Task:
The entries are to be reproduced word for word, with all images left out.

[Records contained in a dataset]

▬▬▬

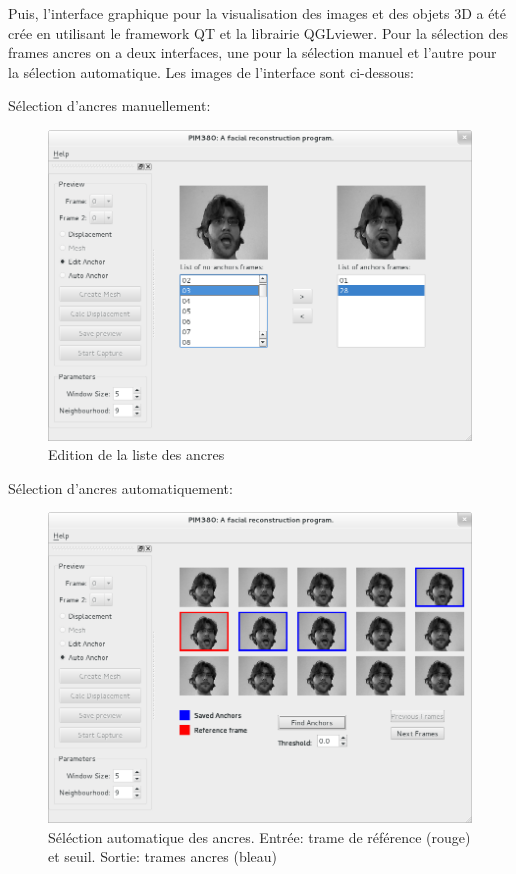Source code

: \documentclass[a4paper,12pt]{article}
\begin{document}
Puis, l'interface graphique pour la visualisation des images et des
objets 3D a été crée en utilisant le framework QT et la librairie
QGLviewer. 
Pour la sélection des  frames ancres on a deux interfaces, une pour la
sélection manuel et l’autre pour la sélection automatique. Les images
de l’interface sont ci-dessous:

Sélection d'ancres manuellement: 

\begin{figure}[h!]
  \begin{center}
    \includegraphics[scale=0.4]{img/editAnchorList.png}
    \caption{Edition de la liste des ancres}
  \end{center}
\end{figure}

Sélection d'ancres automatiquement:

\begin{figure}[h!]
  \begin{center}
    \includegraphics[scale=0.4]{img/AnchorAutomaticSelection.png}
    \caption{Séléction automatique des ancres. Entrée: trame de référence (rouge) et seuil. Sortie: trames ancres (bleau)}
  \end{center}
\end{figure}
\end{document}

▬▬▬

Output of the task:
Source code

: \documentclass[a4paper,12pt]{article}
\begin{document}
Puis, l'interface graphique pour la visualisation des images et des
objets 3D a été crée en utilisant le framework QT et la librairie
QGLviewer. 
Pour la sélection des  frames ancres on a deux interfaces, une pour la
sélection manuel et l’autre pour la sélection automatique. Les images
de l’interface sont ci-dessous:

Sélection d'ancres manuellement: 

\begin{figure}[h!]
  \begin{center}
    \includegraphics[scale=0.4]{img/editAnchorList.png}
    \caption{Edition de la liste des ancres}
  \end{center}
\end{figure}

Sélection d'ancres automatiquement:

\begin{figure}[h!]
  \begin{center}
    \includegraphics[scale=0.4]{img/AnchorAutomaticSelection.png}
    \caption{Séléction automatique des ancres. Entrée: trame de référence (rouge) et seuil. Sortie: trames ancres (bleau)}
  \end{center}
\end{figure}
\end{document}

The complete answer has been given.